The number of vacant shops on the average UK high street has increased since 2009 as retail moves towards a new era.

Research commissioned by the BBC, surveyed 500 towns and cities across the UK and found that the national average for shop vacancies now stands at 14 per cent, from 10.5 per cent in 2009.

Despite an increasing number of retailers continue to focus their attention to the online arena, 2,633 restaurants, cafes and fast food outlets opened in the first six months of this year, while 2,145 hairdressers and beauty salons started up across the towns and cities surveyed.

Matthew Hopkins, from the Local Data Company who carried out the survey said “ This survey has shown that a significant part of the high street’s issues are not related to the recession; it is more a reflection of our changing shopping habits.

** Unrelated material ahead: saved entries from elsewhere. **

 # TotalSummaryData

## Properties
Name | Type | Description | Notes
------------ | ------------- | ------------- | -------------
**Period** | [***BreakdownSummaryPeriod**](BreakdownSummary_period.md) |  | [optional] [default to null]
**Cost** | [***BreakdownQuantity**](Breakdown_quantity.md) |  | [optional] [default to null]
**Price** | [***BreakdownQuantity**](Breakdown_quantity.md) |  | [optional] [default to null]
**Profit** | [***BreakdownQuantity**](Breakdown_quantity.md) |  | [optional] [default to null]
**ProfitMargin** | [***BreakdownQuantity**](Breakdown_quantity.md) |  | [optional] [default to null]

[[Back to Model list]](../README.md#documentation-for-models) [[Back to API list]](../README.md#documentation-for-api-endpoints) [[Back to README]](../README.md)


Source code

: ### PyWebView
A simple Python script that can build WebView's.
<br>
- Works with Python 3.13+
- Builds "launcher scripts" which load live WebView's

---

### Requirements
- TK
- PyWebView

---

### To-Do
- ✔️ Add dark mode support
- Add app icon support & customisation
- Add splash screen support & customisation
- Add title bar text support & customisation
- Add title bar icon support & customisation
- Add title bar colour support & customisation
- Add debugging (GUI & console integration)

“The internet was widely heralded as the death knell for the high street, but the data shows that shopping in person is still a key pastime for many”.

Travel agents and off-licences have gradually been disappearing from the UK streets in the past few years while the number of charity shops and convenience format supermarkets have increased considerably.

Of all the cities surveyed, Altrincham was the worst affected when it came to empty shops, with 29.6 per cent of properties vacant, followed closely by Stockton-on-Tees, Rotherham and Margate which all had a higher rate higher than 25 per cent.

Liz Peace, CEO of the British Property Federation, said “ The rise of internet shopping coupled with the recession is forcing high streets to adapt.

“Only those centres that can quickly meet our day-to-day needs, or that can offer a fun shopping experience, will continue to thrive”.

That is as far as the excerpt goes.